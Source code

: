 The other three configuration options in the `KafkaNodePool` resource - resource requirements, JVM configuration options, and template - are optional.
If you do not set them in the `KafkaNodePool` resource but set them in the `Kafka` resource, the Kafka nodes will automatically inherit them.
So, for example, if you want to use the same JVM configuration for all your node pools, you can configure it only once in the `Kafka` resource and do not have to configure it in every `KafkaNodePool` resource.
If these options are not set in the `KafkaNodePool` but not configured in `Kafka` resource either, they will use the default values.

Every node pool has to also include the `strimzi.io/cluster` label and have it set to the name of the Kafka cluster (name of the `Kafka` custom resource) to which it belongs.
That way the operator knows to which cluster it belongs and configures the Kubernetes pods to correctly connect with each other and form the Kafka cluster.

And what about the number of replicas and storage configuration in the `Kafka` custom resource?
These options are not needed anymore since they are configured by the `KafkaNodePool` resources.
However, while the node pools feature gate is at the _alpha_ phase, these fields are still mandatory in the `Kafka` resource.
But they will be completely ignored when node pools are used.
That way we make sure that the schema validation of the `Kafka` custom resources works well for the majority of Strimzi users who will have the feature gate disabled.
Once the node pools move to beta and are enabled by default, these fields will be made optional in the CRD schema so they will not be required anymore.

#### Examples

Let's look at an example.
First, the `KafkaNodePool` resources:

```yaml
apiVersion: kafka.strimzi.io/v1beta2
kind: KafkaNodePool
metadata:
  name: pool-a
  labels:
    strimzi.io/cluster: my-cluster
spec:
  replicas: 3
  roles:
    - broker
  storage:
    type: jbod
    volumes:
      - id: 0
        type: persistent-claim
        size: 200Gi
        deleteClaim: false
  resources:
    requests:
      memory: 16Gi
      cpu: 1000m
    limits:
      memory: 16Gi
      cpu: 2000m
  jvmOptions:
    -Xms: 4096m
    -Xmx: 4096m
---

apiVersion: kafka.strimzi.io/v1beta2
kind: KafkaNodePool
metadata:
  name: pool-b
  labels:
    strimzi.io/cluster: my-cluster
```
============
» **Task statement**
Only the lines from the top of the data through the line that contains "If you do not" should be quoted, exactly as they stand.

» **Task output**
Source code

: The other three configuration options in the `KafkaNodePool` resource - resource requirements, JVM configuration options, and template - are optional.
If you do not set them in the `KafkaNodePool` resource but set them in the `Kafka` resource, the Kafka nodes will automatically inherit them.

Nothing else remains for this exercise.